[Entries taken from a collection]

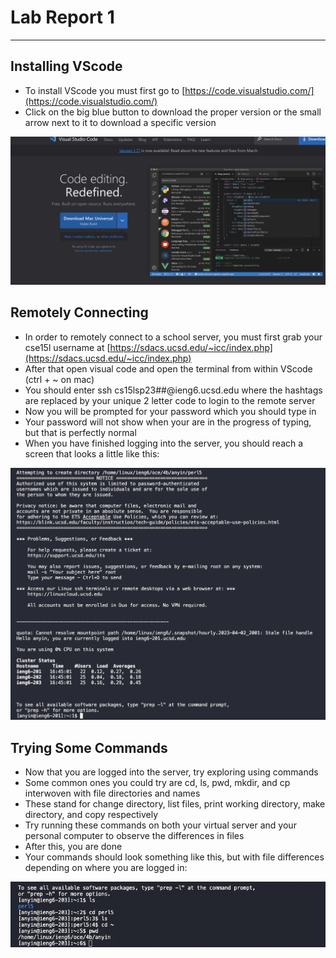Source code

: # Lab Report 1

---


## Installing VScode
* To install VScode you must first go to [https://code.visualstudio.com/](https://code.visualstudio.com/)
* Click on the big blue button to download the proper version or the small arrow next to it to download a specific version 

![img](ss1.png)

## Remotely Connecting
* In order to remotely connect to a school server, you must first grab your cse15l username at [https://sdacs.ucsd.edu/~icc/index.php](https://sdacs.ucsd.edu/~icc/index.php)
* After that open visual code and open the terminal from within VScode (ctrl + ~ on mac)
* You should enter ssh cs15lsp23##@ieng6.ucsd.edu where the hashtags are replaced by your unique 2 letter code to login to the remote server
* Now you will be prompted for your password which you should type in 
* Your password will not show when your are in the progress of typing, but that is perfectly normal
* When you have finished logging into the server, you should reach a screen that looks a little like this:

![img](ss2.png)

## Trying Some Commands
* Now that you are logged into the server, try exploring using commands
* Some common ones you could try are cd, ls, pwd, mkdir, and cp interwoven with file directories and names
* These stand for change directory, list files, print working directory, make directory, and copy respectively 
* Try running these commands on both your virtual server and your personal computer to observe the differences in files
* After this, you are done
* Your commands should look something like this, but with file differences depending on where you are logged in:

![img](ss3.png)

**What is being asked:**
Exact repeats of the lines from the first one in the data through the line containing "## Remotely Connecting" make up the answer. Pictures do not.

**Answer area:**
Source code

: # Lab Report 1

---


## Installing VScode
* To install VScode you must first go to [https://code.visualstudio.com/](https://code.visualstudio.com/)
* Click on the big blue button to download the proper version or the small arrow next to it to download a specific version 

![img](ss1.png)

## Remotely Connecting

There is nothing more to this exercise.